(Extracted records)
········

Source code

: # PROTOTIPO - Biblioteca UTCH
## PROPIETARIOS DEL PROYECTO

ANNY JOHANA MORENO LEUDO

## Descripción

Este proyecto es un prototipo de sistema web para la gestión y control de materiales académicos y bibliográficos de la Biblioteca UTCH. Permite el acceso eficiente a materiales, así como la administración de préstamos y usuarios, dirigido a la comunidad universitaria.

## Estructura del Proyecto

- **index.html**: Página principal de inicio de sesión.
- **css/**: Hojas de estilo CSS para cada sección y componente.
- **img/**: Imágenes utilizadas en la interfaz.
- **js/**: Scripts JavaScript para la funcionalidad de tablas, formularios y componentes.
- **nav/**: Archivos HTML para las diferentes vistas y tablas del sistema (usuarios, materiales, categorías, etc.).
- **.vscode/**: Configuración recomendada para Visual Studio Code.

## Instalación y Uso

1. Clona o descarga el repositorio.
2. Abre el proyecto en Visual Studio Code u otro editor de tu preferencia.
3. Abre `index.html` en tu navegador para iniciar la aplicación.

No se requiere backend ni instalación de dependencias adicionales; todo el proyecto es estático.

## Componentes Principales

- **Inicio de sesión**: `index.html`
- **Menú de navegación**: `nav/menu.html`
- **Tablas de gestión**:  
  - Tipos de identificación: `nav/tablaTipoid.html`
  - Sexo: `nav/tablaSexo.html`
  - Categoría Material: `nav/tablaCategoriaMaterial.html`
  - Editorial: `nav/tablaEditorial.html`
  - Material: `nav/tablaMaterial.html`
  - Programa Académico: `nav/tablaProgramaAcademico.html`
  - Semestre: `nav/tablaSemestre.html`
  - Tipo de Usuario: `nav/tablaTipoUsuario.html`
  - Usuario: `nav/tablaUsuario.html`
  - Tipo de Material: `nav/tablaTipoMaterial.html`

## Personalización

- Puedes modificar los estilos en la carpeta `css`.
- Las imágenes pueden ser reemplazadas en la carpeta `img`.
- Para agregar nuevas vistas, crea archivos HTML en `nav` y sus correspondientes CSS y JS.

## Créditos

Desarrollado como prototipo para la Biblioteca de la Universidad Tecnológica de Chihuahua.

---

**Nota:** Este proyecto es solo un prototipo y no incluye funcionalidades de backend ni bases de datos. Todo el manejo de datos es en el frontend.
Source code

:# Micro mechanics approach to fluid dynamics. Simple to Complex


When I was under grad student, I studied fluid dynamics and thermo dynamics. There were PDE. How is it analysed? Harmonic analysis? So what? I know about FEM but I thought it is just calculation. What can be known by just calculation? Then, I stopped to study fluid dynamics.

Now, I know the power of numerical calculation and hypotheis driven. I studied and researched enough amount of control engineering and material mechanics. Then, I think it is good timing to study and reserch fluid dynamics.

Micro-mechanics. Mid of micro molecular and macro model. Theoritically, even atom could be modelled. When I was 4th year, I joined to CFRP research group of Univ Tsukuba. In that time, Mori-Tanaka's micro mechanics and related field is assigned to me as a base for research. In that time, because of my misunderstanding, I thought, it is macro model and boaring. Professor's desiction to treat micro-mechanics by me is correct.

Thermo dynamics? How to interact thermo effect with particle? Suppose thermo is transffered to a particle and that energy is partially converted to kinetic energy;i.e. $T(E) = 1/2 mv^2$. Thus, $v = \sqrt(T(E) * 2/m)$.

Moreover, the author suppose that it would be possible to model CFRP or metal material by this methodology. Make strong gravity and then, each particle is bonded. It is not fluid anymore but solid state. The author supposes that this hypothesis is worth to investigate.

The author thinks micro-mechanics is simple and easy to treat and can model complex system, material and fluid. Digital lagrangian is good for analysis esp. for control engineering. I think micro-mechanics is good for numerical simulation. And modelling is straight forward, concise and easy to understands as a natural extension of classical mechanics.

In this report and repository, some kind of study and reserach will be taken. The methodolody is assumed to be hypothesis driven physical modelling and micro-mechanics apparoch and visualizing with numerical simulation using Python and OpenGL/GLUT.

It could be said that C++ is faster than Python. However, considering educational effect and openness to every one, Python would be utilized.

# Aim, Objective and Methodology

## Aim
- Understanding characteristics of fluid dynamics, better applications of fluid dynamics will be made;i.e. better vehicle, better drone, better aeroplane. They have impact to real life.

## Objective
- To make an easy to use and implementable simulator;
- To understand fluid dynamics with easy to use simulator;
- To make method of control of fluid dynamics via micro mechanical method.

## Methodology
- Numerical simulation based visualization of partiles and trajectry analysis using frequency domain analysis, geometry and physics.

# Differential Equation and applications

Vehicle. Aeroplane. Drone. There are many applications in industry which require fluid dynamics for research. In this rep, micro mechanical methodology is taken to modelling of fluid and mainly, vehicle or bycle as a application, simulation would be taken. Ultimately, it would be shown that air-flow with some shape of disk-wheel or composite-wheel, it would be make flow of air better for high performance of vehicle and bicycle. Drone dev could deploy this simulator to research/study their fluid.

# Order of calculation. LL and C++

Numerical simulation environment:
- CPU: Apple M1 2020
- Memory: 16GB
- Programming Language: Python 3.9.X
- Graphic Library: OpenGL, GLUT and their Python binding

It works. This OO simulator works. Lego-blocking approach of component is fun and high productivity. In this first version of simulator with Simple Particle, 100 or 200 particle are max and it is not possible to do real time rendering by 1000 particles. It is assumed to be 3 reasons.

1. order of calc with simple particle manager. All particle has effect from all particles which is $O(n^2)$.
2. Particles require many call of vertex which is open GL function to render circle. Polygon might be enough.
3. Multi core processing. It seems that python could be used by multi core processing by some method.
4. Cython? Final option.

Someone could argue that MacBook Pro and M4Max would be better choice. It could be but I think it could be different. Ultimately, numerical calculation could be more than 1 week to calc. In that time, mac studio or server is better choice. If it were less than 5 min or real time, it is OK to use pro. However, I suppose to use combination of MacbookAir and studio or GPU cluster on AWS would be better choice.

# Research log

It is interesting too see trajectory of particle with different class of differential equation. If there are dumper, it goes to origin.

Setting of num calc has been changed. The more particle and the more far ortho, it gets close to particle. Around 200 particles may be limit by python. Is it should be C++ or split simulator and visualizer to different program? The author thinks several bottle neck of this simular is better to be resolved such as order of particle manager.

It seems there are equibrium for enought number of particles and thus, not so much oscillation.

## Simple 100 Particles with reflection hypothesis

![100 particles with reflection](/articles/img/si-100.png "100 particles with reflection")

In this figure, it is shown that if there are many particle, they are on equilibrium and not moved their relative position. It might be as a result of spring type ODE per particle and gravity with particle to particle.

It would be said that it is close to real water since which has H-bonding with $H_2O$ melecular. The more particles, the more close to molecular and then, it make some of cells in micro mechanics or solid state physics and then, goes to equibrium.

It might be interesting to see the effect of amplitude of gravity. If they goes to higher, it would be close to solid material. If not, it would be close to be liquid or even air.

········

### Task item
Look above and return each line of the records exactly, from the very first through the line with "- **js/**: Scripts", both included.

### Solution to this exercise
Source code

: # PROTOTIPO - Biblioteca UTCH
## PROPIETARIOS DEL PROYECTO

ANNY JOHANA MORENO LEUDO

## Descripción

Este proyecto es un prototipo de sistema web para la gestión y control de materiales académicos y bibliográficos de la Biblioteca UTCH. Permite el acceso eficiente a materiales, así como la administración de préstamos y usuarios, dirigido a la comunidad universitaria.

## Estructura del Proyecto

- **index.html**: Página principal de inicio de sesión.
- **css/**: Hojas de estilo CSS para cada sección y componente.
- **img/**: Imágenes utilizadas en la interfaz.
- **js/**: Scripts JavaScript para la funcionalidad de tablas, formularios y componentes.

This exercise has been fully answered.